Religious leaders gathered in prayer to mark the one-year anniversary of the riots that spread through Baltimore after the death of a man injured while in police custody.
The leaders said they hear the cries of the people of the city during the interfaith service on April 25 at the Basilica of the National Shrine of the Assumption of the Blessed Virgin Mary.
"We come here because we have not only heard the cries of our people, we are responding to their needs," the Rev. Alvin C. Hathaway Sr., senior pastor of Union Baptist Church, said during the service.
Rev. Hathaway said it is important that the city have a moral center. The community, he said, recognizes that much of the development in the city centers around "eds and meds"—education, schools and health care. "And that's good. But on this day, we declare that development, true development, is done by those people who are spirit-led," he said.
He called for citizens to renounce divisive language, bigotry and all violence in the wake of the death of Freddie Gray Jr., the man who was seriously injured while being held by police and later died, sparking protests that erupted into violence.

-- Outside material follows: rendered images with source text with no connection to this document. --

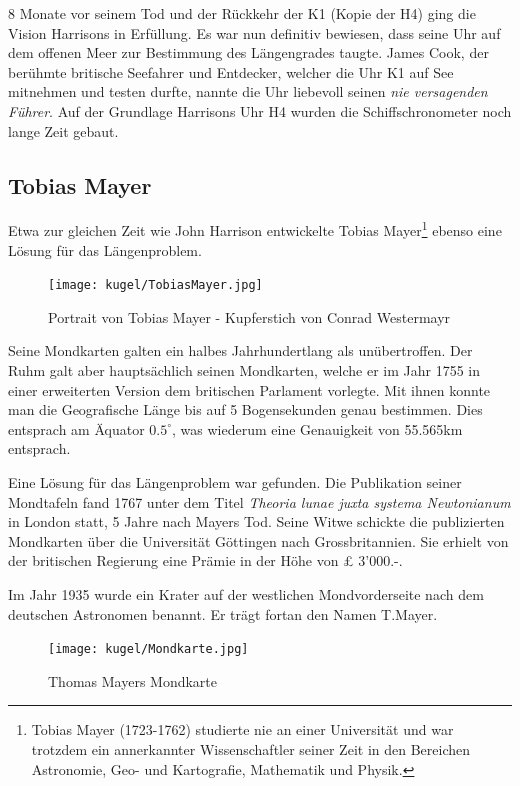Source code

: \begin{refsection}
8 Monate vor seinem Tod und der Rückkehr der K1 (Kopie der H4) ging die Vision Harrisons in Erfüllung. Es war nun definitiv bewiesen, dass seine Uhr auf dem offenen Meer zur Bestimmung des Längengrades taugte. James Cook, der berühmte britische Seefahrer und Entdecker, welcher die Uhr K1 auf See mitnehmen und testen durfte, nannte die Uhr liebevoll seinen \textit{nie versagenden Führer}.
Auf der Grundlage Harrisons Uhr H4 wurden die Schiffschronometer noch lange Zeit gebaut.



\subsection{Tobias Mayer}
Etwa zur gleichen Zeit wie John Harrison entwickelte Tobias Mayer\footnote{%
Tobias Mayer (1723-1762) studierte nie an einer Universität und war trotzdem ein annerkannter Wissenschaftler seiner Zeit in den Bereichen Astronomie, Geo- und Kartografie, Mathematik und Physik.}
ebenso eine Lösung für das Längenproblem.

\begin{figure}[htbp]
\centering
\texttt{[image: kugel/TobiasMayer.jpg]}
\caption{Portrait von Tobias Mayer - Kupferstich von Conrad Westermayr}
\end{figure}

Seine Mondkarten galten ein halbes Jahrhundertlang als unübertroffen. Der Ruhm galt aber hauptsächlich seinen Mondkarten, welche er im Jahr 1755 in einer erweiterten Version dem britischen Parlament vorlegte.
Mit ihnen konnte man die Geografische Länge bis auf 5 Bogensekunden genau bestimmen. Dies entsprach am Äquator $0.5 ^{\circ}$, was wiederum eine Genauigkeit von 55.565km entsprach.

Eine Lösung für das Längenproblem war gefunden. Die Publikation seiner Mondtafeln fand 1767 unter dem Titel \textit{Theoria lunae juxta systema Newtonianum} in London statt, 5 Jahre nach Mayers Tod. 
Seine Witwe schickte die publizierten Mondkarten über die Universität Göttingen nach Grossbritannien. Sie erhielt von der britischen Regierung eine Prämie in der Höhe von £ 3’000.-.

Im Jahr 1935 wurde ein Krater auf der westlichen Mondvorderseite nach dem deutschen Astronomen benannt. Er trägt fortan den Namen T.Mayer.

\begin{figure}[htbp]
\centering
\texttt{[image: kugel/Mondkarte.jpg]}
\caption{Thomas Mayers Mondkarte}
\end{figure}




\end{refsection}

The prayer service included more than three dozen clergy members from the Baltimore area. Faiths represented included Catholic and other Christian churches, as well as Judaism, Islam, Hinduism and Buddhism. Baltimore Mayor Stephanie Rawlings Blake and Baltimore City State's Attorney Marilyn Mosby were among public officials who attended as well.
The call to worship began with the blowing of the shofar by Rabbi Steven M. Fink of Temple Oheb Shalom, accompanied by Cantor Renata Braun. Imam Derrick Amin, chaplain at Morgan State University, followed with a chanted call to prayer in Arabic.
In his welcome message, Archbishop William E. Lori of Baltimore thanked those who gathered noting, "We are united in prayer for the welfare of Baltimore. We are united in prayer for the people of Baltimore."
He recalled walking through the streets of Sandtown-Winchester the day after the unrest. He saw a burned-out car along a deserted street, where normally there would have been the busy activity of a weekday.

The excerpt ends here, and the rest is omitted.